> [Task instructions]
Look through the listing for the string "subsection" and copy out every line that holds it.

> [Material provided]
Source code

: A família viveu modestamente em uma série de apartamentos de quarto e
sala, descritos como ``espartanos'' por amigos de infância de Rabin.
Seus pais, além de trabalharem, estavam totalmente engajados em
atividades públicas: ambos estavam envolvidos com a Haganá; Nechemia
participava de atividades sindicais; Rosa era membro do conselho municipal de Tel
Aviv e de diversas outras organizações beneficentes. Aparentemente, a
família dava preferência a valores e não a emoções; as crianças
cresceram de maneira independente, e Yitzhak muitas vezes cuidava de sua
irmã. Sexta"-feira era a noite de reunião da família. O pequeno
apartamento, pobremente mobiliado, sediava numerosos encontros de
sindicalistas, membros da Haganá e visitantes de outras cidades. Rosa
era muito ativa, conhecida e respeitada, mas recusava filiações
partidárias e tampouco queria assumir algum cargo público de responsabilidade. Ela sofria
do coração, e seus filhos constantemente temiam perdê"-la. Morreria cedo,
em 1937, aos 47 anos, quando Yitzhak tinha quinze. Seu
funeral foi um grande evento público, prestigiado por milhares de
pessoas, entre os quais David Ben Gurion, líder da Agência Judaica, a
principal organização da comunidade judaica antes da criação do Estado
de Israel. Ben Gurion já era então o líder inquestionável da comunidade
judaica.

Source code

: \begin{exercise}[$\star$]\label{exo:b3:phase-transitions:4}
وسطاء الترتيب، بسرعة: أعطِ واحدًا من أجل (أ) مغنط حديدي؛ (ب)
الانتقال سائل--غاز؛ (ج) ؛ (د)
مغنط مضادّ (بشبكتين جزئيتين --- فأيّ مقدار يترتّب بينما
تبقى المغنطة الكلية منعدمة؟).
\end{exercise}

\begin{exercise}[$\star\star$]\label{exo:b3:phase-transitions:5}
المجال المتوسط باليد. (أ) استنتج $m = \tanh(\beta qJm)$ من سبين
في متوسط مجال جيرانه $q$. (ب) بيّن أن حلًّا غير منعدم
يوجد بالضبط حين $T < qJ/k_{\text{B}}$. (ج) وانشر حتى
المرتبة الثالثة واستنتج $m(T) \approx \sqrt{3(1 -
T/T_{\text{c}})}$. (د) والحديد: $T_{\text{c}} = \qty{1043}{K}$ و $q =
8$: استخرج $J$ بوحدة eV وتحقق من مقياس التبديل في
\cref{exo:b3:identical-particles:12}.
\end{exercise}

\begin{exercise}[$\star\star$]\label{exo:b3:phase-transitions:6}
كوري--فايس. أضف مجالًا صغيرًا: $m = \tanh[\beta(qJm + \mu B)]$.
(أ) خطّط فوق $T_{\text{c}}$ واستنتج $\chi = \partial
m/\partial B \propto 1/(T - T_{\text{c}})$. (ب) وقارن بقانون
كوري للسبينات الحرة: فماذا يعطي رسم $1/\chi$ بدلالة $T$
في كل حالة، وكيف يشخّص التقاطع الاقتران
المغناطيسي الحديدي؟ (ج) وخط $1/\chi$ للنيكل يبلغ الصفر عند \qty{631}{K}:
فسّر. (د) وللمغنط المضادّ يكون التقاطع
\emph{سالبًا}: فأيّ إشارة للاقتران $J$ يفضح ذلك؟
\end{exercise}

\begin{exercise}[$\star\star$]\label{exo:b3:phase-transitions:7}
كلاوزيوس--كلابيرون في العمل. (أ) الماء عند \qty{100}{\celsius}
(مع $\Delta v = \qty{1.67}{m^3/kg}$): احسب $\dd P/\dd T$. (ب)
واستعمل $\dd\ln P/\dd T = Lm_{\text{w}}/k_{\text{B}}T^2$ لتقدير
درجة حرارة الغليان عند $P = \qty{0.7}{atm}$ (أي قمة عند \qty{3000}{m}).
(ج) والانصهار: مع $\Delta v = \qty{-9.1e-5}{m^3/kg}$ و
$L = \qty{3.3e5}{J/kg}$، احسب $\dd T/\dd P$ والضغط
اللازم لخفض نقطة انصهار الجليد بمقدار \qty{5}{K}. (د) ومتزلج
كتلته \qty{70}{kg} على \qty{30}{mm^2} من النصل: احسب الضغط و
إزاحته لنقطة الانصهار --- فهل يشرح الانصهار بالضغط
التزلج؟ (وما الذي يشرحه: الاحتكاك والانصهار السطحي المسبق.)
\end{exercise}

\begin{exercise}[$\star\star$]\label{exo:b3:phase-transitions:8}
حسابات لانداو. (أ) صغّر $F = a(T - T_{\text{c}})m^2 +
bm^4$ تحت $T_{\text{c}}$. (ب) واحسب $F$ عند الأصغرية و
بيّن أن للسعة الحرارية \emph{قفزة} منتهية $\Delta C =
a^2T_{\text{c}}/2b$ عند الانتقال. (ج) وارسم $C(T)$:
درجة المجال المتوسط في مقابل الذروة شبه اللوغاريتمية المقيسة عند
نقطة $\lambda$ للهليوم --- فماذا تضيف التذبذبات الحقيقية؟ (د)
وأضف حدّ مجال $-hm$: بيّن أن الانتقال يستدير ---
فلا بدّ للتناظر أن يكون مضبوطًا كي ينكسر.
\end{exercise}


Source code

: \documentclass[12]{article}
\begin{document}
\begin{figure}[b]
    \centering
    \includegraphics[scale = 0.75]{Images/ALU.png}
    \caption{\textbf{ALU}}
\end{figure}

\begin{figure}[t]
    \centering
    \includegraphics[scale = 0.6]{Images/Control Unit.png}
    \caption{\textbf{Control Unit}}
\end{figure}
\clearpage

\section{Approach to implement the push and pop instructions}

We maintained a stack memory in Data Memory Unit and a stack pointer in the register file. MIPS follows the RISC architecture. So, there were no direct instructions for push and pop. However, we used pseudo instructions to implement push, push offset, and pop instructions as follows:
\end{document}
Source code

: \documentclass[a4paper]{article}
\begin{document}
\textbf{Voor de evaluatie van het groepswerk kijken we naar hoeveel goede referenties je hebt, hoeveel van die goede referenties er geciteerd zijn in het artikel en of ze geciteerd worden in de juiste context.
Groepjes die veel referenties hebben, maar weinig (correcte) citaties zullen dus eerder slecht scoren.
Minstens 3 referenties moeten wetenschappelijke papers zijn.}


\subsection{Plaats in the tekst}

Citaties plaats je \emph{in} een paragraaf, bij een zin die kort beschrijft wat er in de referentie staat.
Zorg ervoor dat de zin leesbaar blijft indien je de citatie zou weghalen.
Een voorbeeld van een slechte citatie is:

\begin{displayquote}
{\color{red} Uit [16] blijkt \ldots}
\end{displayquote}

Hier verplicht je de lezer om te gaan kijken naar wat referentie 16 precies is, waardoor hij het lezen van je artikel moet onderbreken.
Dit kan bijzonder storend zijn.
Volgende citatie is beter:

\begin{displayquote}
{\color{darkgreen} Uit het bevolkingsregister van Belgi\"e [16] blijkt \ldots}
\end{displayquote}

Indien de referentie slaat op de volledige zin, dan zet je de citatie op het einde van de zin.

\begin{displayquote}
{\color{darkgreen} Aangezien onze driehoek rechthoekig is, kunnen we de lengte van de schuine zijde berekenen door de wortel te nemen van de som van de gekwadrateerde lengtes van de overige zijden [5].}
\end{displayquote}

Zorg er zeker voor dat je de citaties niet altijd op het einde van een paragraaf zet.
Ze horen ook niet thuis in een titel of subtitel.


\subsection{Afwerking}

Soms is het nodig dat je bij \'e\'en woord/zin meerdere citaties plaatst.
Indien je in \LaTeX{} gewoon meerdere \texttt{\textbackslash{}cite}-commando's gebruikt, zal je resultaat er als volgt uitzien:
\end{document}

> [Task output]
\subsection{Plaats in the tekst}
\subsection{Afwerking}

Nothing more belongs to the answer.